30
May 18

We spend many years learning not to be creative

Three Fundamentals of Creative Thinking – by Alex Pearson

Believe in your Creativity.

We are all born creative, and then we spend many years learning not to be. Our world is perversely built to constrain creativity with its preference for exploitation over exploration. Our education system is test centric, risk avoiding and focuses more and more on the marginal and not the exceptional. There is growing avoidance of non-tested subjects such as the arts, music and social sciences, and less and less space for imagination. By the time we leave the school, most of us no longer trust in our creative capacity. But it is there, we just need to give it space.

So, step one is the most fundamental: Allow the creativity back in. Make a list of things that hinder your creativity and challenge yourself to remove these obstacles one by one. In my experience, you will find that the majority of the obstacles are self-imposed, and this brings good news – they are therefore removeable. Identifying them is key. Taking responsibility to remove them brings reward – huge satisfaction, and an unleashing of creative potential.

Feed your Brain.

Our brains are self-organising systems of epic proportion. Their job is to make our world simple so that we may achieve the mundane and the complicated. They are at work 24 hours a day, either in Task Mode – thinking, analysing, doing, achieving, or in Default Mode – sorting, clearing, organising and storing information. The Task Mode helps us do, the Default Mode helps us be.

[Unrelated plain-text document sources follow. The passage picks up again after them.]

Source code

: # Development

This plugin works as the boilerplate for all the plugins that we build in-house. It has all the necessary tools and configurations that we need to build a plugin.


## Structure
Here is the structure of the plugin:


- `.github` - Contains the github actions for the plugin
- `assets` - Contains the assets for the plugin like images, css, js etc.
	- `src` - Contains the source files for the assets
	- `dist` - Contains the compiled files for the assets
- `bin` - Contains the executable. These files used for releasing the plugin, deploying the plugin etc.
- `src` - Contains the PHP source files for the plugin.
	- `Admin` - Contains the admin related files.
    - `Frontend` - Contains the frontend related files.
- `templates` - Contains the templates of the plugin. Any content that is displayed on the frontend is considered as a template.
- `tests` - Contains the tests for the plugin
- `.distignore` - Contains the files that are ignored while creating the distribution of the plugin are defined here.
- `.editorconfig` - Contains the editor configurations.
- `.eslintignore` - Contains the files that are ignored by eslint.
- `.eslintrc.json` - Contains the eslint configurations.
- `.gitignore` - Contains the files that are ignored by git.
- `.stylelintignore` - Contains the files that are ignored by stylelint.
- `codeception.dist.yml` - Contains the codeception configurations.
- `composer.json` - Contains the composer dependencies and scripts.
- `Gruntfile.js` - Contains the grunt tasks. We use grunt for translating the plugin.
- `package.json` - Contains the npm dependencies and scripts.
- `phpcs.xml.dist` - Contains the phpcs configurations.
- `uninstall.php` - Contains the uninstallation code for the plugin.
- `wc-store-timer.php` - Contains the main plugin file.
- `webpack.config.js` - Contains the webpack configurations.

To build creative muscle, our job is to stimulate new neural connections, and to expand the range of thoughts and ideas to develop an increasing capacity for creative thinking. So, feed your brain. Question. Link. Observe. Associate. Network. Experiment. Be curious. Do anything that will create new neural networks and new ideas. But also sleep, daydream, play, relax, to give your brain space to sort and clear, organise and store and prepare for yet more stimulation.

Give your Creativity Space.

As our neural tendrils spread and search to form new pathways, we need to give them space to crash and collide and to stimulate new thoughts and ideas. Our many years of learning how not to be creative have taught us to be critical and to self-censor before an idea has time to maturity. We analyse too early, pinching the new shoots before they have time to bloom.

We need to build new habits that allow space for exploration and idea generation before moving onto idea selection. Seed, nurture, grow, and then and only then harvest.